Monday, March 16, 2026
Fintech16 May 20253 min read

SEC Chair Paul Atkins Promises a New Era for Crypto Regulation

SEC Chair Paul Atkins outlines a transformative approach to cryptocurrency regulation, signaling a shift towards a more supportive stance for digital assets amidst previous scrutiny.

SEC Chair Paul Atkins Promises a New Era for Crypto Regulation
Image via theblock.co

Key Takeaways

  • 1.Gensler characterized the cryptocurrency space as “rife with fraud and manipulation,” a perspective that led to numerous enforcement actions against major players in the industry.
  • 2.In a groundbreaking announcement made on May 12, 2025, U.S.
  • 3.Addressing attendees at the SEC's fourth crypto task force roundtable, he proclaimed, "It is a new day at the SEC," marking a clear departure from the more stringent policies of his predecessor.

In a groundbreaking announcement made on May 12, 2025, U.S. Securities and Exchange Commission (SEC) Chair Paul Atkins emphasized a pivotal change in the agency's outlook regarding cryptocurrency regulation. Addressing attendees at the SEC's fourth crypto task force roundtable, he proclaimed, "It is a new day at the SEC," marking a clear departure from the more stringent policies of his predecessor.

Atkins, who was nominated by former President Donald Trump, articulated his vision for a regulatory environment that is not only more accommodating to the burgeoning digital assets market but also structured around established rules and frameworks. "Policymaking will no longer result from ad hoc enforcement actions," he affirmed, proposing a methodical approach that employs the SEC’s existing regulatory authorities to create standards tailored for the industry's unique landscape.

One of Atkins’ key criticisms was directed towards the SEC's past methodology, particularly the approach taken by former Chair Gary Gensler, which he deemed overly reactive.

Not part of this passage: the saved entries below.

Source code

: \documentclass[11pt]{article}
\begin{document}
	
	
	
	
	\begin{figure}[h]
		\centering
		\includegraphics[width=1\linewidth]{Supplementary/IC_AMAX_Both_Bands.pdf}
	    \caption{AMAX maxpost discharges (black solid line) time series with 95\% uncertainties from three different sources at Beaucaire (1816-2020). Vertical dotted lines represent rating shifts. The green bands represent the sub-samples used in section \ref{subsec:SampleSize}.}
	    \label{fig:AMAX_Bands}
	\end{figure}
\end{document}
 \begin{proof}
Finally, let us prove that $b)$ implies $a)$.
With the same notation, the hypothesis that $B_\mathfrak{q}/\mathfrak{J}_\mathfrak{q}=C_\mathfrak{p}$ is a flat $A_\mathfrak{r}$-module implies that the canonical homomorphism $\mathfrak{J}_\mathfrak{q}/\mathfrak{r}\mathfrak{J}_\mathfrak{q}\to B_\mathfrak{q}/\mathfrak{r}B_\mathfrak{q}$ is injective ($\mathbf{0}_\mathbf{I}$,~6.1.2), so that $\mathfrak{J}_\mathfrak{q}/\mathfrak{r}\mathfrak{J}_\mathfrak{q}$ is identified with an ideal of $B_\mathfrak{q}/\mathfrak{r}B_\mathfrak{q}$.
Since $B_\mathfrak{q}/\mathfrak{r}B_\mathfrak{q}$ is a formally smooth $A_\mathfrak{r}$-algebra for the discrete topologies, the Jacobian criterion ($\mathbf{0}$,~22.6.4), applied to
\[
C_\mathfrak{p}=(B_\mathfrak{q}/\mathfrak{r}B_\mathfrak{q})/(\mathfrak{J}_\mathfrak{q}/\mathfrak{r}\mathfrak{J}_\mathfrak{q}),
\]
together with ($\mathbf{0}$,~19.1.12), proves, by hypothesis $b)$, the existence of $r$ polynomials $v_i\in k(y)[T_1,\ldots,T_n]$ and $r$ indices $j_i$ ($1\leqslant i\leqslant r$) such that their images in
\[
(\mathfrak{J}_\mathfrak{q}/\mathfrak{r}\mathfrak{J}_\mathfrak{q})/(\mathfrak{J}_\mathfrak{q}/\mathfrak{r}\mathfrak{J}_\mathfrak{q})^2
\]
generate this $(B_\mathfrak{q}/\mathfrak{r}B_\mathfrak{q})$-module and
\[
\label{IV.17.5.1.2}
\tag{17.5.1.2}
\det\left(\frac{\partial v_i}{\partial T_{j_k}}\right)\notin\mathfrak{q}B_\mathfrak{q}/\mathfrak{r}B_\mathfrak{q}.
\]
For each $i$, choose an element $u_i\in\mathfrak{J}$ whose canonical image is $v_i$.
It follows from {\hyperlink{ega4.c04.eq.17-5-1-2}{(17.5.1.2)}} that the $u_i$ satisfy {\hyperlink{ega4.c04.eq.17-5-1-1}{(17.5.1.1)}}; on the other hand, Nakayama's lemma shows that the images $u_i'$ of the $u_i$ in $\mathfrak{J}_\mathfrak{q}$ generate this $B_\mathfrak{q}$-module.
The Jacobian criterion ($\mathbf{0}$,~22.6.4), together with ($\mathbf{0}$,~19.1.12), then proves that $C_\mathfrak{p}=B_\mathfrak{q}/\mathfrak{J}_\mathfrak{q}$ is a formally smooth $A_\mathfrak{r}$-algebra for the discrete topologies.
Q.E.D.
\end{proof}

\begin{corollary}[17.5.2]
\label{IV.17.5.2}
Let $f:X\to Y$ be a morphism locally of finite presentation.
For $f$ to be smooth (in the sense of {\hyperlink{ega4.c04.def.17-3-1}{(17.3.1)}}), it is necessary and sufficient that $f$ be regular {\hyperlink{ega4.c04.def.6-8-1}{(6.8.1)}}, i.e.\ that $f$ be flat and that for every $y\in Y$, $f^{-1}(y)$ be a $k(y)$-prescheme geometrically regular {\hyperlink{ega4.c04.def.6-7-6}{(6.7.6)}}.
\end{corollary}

He observed, "It claimed that it was willing to talk to prospective registrants, 'Just come in to visit,' but this proved ephemeral at best and more often disingenuous because the SEC made no necessary adaptations to registration forms for this new technology."

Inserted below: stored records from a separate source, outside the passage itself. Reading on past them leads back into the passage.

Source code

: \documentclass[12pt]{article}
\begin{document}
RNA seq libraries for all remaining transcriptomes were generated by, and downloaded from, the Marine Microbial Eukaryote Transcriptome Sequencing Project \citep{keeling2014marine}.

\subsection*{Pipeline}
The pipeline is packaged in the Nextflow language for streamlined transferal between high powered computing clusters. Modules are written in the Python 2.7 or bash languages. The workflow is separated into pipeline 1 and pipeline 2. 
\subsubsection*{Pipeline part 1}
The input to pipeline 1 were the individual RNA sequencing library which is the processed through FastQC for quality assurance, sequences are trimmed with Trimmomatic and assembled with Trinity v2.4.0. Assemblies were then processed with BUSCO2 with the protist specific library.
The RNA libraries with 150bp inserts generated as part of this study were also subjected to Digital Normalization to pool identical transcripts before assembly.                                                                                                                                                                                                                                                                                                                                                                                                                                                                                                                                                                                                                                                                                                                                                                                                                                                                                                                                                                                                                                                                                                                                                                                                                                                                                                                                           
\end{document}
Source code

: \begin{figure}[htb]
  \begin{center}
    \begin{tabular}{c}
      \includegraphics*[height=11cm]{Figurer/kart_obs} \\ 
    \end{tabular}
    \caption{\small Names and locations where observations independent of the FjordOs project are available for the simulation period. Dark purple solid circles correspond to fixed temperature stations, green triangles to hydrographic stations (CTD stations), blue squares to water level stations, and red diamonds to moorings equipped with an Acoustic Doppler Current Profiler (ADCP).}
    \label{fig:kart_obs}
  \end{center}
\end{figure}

The focus on adapting regulations is significant, as Atkins conveyed his intentions to draft guidelines clarifying which assets are classified as securities or "subject to an investment contract." This clarity could pave the way for a more definitive framework for industry compliance and investor protection. The atmosphere of uncertainty surrounding cryptocurrency has led to significant hesitance in the market, and this shift aims to alleviate such concerns.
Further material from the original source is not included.